• **Collection entries**:
:::::
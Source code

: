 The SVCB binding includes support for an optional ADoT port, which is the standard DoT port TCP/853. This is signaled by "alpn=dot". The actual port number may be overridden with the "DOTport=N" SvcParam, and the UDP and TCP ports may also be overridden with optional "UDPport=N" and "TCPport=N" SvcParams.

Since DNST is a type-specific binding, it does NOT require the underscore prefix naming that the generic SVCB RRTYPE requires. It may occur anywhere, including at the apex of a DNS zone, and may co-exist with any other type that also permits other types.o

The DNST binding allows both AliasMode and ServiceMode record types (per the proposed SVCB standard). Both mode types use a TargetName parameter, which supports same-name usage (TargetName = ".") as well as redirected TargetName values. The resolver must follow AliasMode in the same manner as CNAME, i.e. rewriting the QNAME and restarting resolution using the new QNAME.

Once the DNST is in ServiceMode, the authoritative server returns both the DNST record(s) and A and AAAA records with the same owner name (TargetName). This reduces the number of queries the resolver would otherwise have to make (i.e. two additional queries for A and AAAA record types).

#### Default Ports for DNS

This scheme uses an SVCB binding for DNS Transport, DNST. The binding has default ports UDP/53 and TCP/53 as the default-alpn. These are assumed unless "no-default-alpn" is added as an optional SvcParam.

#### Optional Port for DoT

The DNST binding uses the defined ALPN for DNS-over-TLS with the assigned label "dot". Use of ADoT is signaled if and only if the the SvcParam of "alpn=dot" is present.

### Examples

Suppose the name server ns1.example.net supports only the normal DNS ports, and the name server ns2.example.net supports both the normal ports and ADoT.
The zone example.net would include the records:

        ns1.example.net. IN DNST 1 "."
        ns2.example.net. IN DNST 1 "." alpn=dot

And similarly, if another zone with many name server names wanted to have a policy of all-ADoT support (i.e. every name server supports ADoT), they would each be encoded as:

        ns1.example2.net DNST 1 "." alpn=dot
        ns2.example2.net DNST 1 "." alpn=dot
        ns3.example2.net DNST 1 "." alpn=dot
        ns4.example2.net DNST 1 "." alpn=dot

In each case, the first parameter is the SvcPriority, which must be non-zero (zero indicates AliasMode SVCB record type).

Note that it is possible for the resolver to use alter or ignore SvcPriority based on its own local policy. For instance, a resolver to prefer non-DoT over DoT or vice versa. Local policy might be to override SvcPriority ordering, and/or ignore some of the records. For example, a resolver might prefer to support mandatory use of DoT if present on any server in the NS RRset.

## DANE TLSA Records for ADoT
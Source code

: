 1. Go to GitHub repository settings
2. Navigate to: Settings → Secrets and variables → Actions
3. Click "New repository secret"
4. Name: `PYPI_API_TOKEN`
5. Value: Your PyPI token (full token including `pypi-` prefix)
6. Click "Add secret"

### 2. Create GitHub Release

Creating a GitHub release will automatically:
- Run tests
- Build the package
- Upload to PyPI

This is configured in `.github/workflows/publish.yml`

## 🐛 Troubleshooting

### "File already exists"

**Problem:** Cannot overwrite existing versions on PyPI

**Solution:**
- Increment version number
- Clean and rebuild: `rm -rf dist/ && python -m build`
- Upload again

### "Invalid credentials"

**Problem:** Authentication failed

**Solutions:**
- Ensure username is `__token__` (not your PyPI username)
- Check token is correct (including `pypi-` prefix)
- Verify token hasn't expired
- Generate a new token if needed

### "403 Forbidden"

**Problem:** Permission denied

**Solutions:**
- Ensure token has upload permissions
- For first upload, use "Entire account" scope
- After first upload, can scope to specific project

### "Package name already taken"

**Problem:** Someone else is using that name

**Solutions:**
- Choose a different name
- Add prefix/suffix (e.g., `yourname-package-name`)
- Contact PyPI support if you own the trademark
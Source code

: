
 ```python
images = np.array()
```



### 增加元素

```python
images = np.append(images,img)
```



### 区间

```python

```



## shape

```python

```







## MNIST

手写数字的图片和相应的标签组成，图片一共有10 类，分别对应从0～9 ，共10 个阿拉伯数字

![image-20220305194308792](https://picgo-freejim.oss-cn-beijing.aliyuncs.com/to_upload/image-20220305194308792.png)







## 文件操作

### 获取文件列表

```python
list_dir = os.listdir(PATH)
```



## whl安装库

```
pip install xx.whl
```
:::::
• **What this task involves**: For each line above that holds the string "including", provide a copy of that line.

• **Task output**:
Since DNST is a type-specific binding, it does NOT require the underscore prefix naming that the generic SVCB RRTYPE requires. It may occur anywhere, including at the apex of a DNS zone, and may co-exist with any other type that also permits other types.o
5. Value: Your PyPI token (full token including `pypi-` prefix)
- Check token is correct (including `pypi-` prefix)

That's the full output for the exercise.